Si l'on devait faire aujourd'hui le bilan du plan quantique français, il y aurait de quoi se réjouir. Notre pays continue d'innover en matière de capteurs, d'ordinateurs et de communications quantiques. Sur le terrain, le financement des start-up monte en puissance, grâce à plusieurs dispositifs mis en oeuvre à l'échelle nationale et européenne. Mais, en dépit de ce départ encourageant, les professionnels restent lucides : au quotidien, ils doivent se battre avec des concurrents chinois ou américains disposant de moyens plus importants.

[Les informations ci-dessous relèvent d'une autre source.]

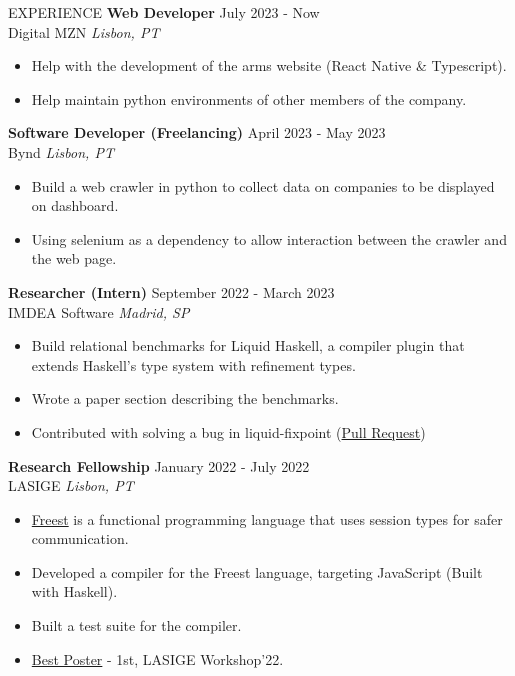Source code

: \documentclass{resume} %
\begin{document}

\begin{rSection}{EXPERIENCE}
  \textbf{Web Developer} \hfill July 2023 - Now\\
  Digital MZN \hfill \textit{Lisbon, PT}
  \begin{itemize}
    \itemsep -3pt {}
  \item Help with the development of the arms website (React Native \& Typescript).
  \item Help maintain python environments of other members of the company.
  \end{itemize}
  
  \textbf{Software Developer (Freelancing)} \hfill April 2023 - May 2023\\
  Bynd \hfill \textit{Lisbon, PT}
  \begin{itemize}
    \itemsep -3pt {}    
  \item Build a web crawler in python to collect data on companies to
    be displayed on dashboard.
  \item Using selenium as a dependency to allow interaction between the
    crawler and the web page.
  \end{itemize}

  \textbf{Researcher (Intern)} \hfill September 2022 - March 2023\\
  IMDEA Software \hfill \textit{Madrid, SP}
  \begin{itemize}
    \itemsep -3pt {}
  \item Build relational benchmarks for Liquid Haskell, a compiler plugin that extends Haskell’s type system with refinement types.
  \item Wrote a paper section describing the benchmarks.
  \item Contributed with solving a bug in liquid-fixpoint    (\href{https://github.com/ucsd-progsys/liquid-fixpoint/pull/626}{Pull Request})
  \end{itemize}
  
  \textbf{Research Fellowship} \hfill January 2022 - July 2022\\
  LASIGE \hfill \textit{Lisbon, PT}
  \begin{itemize}
    \itemsep -3pt {}
  \item \href{http://rss.di.fc.ul.pt/tryit/FreeST}{Freest} is a functional programming language
    that uses session types for safer communication.
  \item Developed a compiler for the Freest language, targeting JavaScript (Built with Haskell).
  \item Built a test suite for the compiler.
  \item \href{https://alf0nso.github.io/Alf0nso/docs/FreeSTwebCompiler.pdf}{Best Poster} - 1st, LASIGE Workshop'22.
  \end{itemize}


\end{rSection}
\end{document}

À l'occasion d'une audition publique réalisée par L'Office parlementaire d'évaluation des choix scientifiques et technologiques (OPECST), certains acteurs en ont profité pour faire passer le message.

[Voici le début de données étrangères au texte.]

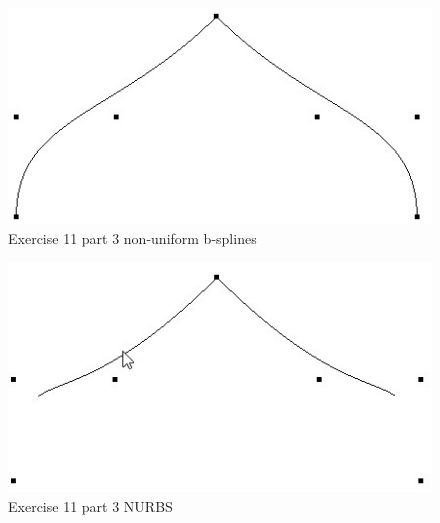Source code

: \begin{figure}[ht!]
	\begin{center}
		\includegraphics[width=1.0\textwidth]{figures/exercise_11_part_3_3}
	\end{center}
	\vspace{-4.5ex}\caption{Exercise 11 part 3 non-uniform b-splines}
	\label{fig:exercise_11_part_3_3} 
\end{figure}
\begin{figure}[ht!]
	\begin{center}
		\includegraphics[width=1.0\textwidth]{figures/exercise_11_part_3_4}
	\end{center}
	\vspace{-4.5ex}\caption{Exercise 11 part 3 NURBS}
	\label{fig:exercise_11_part_3_4} 
\end{figure}
\clearpage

A l'image de Georges-Olivier Reymond, PDG de Pasqal, une start-up qui fait la course avec Google dans le domaine des calculateurs quantiques. Il y a quelques mois, le jeune chef d'entreprise évoquait dans L'Express le financement en forte hausse de ses concurrents américains. Depuis, l'un d'entre eux - IonQ - est entré en Bourse. "Cette société vaut désormais 2 milliards de dollars. Et d'autres suivent la même trajectoire. Aujourd'hui concrètement, j'ai des concurrents qui possèdent 600 millions d'euros sur le compte en banque pour mener leur stratégie", s'émeut Georges-Olivier Reymond, dont la dernière levée de fonds se monte à 25 millions d'euros. Pasqal n'a pas perdu la guerre pour autant. Sa technologie lui procure une avance dans le nombre de qubits. "Les positions des leaders ne sont pas figées. C'est maintenant qu'il faut investir", explique le chef d'entreprise qui pense sans doute déjà à sa future levée de fonds.

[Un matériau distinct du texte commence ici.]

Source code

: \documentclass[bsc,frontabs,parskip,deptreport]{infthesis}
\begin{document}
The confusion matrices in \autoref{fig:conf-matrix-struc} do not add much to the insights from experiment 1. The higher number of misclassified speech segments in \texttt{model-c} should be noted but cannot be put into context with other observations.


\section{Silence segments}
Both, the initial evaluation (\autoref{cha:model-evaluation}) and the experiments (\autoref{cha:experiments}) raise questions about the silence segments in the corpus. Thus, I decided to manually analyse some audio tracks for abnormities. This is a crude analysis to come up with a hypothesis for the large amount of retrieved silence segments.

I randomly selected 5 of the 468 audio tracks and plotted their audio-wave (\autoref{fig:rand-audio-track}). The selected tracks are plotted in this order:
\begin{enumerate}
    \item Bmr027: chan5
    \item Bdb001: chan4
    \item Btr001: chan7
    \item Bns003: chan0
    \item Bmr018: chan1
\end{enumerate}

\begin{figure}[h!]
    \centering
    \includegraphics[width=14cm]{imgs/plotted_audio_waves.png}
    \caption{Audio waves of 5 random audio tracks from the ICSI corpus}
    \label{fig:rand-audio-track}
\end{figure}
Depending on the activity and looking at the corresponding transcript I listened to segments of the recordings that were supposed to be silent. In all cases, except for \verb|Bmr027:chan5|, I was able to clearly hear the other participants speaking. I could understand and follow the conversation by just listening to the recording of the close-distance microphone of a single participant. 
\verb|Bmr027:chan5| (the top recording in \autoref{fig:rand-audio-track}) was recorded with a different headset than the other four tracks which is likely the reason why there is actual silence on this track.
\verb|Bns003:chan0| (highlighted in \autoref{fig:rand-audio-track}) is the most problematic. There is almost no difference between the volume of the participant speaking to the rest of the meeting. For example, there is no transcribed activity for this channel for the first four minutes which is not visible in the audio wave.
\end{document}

Des moyens financiers hallucinants
De son côté, Pascale Senellart, directrice de recherche au Laboratoire de photonique et nanostructures et cofondatrice de la société Quandela, garde un oeil sur la concurrence chinoise. "Nous avons bien identifié sa force de frappe", explique-t-elle. Celle-ci ne provient pas de start-up à proprement parler mais de groupes académiques extrêmement bien financés. L'un d'entre eux a récemment fait l'actualité en démontrant, quelques mois après Google, la suprématie d'un ordinateur quantique basé sur des photons par rapport à une solution de calcul classique. Selon les informations parvenues aux oreilles des chercheurs français, leurs homologues chinois auraient bénéficié de moyens financiers hallucinants. Ils auraient ainsi effectué à grands frais (pour une somme à six chiffres) des calculs supplémentaires demandés par les experts en charge d'évaluer leur étude avant publication. Ces facilités de paiement n'enlèvent rien à la prouesse scientifique : le calculateur chinois basé sur des photons ne requiert pas d'être refroidi à une température extrême pour fonctionner alors que celui de Google l'exige.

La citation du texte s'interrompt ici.